When he was alone John put down his pen again and took out his handkerchief and wiped his forehead. His countenance was crimson and the blood all a-boil in his veins. "What a fool I am, what a double-dashed fool I have been," he said to himself. And it was some time before he could resume the work at which he had so laboured and struggled. This was a greater interruption than anything made by the comrades who had thronged and troubled him. Yet after a while he surmounted this also, and betook himself to his work with such energy that he did at last struggle through. Well! it was not very much when it was done: probably no less valuable piece of work ever took so much time before. It had cost him a great deal of trouble, and now that it was completed it was of less than no use to anybody. The unfortunate tutor to whom he would have to read it would groan his head off before it was finished, and then it would be flung with relief into the fire. And yet he had spent all these days at it, cudgelled his brains, and almost cudgelled some of the idle fellows who had tried to stop him – for this wretched thing that was nothing, which was less than worthless! Few can perhaps see this so distinctly and with so powerful an apprehension as John did. He put it away in his desk with a grim smile, and then just as twilight was coming on he went out – to stretch his limbs and fill his lungs with that damp Oxford air which is perhaps just better than no air at all.
He was swinging along over Maudlin Bridge on his walk, "thinking hard," as he would have said, when there came suddenly up out of the twilight a little figure, which stopped and clasped its hands at sight of him, with a little cry. "Oh, is it really you, Mr Rushton?" which chimed in, in a very troublous and distressing manner, with John's thoughts.
"And is this you, Miss – Miss Millar," he said, perturbed, "so far from home?"
"Yes," she said, "it's a bit late. I've been in town doin' two or three little things for mother, and I see it was getting dark, and started runnin' – and then I thought that would just make folks stare – and then I saw as it was you – Oh, Mr Rushton, you've never been to see us – though you promised – "
"I have only been up a very little time. I – I have had a great deal to do."
"Ah," said the girl, "I know what you gentlemen has to do – just to find out every day something new to amuse yourselves – not like us as has to work."
"I assure you, Mary, it was work with me – real work, though you may not believe it," he said.
She came a little nearer to him at the sound of her own name, and, looking up, said in a subdued tone, "I'd believe anything you said."
Fiercely red once more became John, hot as with a furnace-blast: but nobody saw this, not even the pair of eyes that were for a moment lifted to his.
"I'm afraid I don't deserve as much as that," he said, humbly. "I say things I don't mean, just like the rest."
"I wouldn't believe anybody but yourself as said so. Perhaps you didn't mean it then, Mr Rushton, when you promised me that."
"What did I promise you, Mary?"
"Oh, Mr Rushton, you can't – you can't have forgotten! You promised me a nice gold locket with your picture in it."
They were walking on now side by side in the growing dimness, and John had not even daylight to protect him, or the expression of his face.
"My picture?" he said, in dismay. "Was I such a fool as all that?

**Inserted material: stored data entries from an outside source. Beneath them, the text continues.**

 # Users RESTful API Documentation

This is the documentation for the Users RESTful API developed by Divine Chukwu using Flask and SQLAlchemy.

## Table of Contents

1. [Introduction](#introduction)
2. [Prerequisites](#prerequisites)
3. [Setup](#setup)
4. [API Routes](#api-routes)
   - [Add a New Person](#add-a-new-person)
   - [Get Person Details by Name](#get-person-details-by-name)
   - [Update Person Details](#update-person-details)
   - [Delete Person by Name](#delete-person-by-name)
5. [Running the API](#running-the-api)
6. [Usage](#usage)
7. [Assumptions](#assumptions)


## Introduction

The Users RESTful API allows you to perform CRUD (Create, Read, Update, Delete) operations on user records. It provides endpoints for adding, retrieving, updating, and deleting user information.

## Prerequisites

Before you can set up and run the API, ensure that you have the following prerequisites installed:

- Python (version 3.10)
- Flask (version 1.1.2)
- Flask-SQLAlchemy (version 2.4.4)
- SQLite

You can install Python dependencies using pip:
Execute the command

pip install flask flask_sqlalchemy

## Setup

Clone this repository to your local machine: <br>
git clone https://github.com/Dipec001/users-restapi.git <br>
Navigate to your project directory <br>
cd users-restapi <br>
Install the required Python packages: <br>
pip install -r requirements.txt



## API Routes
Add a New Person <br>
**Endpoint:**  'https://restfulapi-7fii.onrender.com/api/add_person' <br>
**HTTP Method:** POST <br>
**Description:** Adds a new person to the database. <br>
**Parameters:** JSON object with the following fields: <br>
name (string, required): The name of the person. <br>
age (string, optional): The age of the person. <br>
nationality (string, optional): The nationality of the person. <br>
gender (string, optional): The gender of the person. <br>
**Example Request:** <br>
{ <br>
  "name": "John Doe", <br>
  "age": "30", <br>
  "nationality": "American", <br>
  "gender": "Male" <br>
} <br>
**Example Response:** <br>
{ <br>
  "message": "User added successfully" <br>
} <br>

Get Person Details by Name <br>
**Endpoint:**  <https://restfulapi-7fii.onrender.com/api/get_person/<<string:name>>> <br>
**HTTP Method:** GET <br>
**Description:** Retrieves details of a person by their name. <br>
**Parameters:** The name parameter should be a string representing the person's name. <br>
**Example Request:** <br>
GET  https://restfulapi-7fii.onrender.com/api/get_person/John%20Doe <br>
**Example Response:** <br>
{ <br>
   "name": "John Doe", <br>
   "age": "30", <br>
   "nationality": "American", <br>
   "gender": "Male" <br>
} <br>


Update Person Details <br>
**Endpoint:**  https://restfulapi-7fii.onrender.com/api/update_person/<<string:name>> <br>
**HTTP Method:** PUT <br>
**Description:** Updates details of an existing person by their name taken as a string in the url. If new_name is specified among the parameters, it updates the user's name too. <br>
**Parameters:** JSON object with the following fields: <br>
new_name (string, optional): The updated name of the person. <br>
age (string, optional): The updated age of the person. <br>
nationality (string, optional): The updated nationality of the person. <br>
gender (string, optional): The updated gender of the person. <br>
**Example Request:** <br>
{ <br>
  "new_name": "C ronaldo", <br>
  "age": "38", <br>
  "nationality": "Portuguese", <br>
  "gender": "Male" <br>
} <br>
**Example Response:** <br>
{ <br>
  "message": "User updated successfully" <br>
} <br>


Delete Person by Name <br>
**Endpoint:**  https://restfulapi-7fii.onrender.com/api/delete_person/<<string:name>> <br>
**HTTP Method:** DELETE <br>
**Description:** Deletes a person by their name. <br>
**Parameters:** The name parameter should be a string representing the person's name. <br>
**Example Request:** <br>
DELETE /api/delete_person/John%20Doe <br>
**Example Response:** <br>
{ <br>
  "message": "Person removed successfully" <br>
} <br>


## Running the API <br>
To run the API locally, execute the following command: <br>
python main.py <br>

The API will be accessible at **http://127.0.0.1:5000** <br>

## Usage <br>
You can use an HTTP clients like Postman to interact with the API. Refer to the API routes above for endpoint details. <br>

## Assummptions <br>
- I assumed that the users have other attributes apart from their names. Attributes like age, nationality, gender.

You shall have the gold locket and welcome, Mary; but you don't mean to say you would like my ugly mug inside?"
"Oh, ugly, indeed!" she said; "that's just what I should like best."
Poor John, not knowing what to say, overwhelmed with humiliation and shame, yet a little ruefully elated, too, that she should like his ugly mug, made a clumsy diversion by a total change of subject, and asked hurriedly whether anything had happened since he had been away.
"Oh, happened!" she cried, annoyed not to pursue the more interesting subject. "Nothing ever happens down Iffley way: at least no more than the old thing as mother is always at me to – marry: and I shouldn't wonder if I did some day, just for a change – "
"And who," said John, with that instant impulse to kick him, which is natural to his kind, "is the happy man?"
"Oh, you know, Mr Rushton. It's Jim Kington, as you've heard before. It's a bit hard," said the girl, with something like a suppressed sob, "after seeing so much of you gentlemen and your ways, to settle down for life with such a common man."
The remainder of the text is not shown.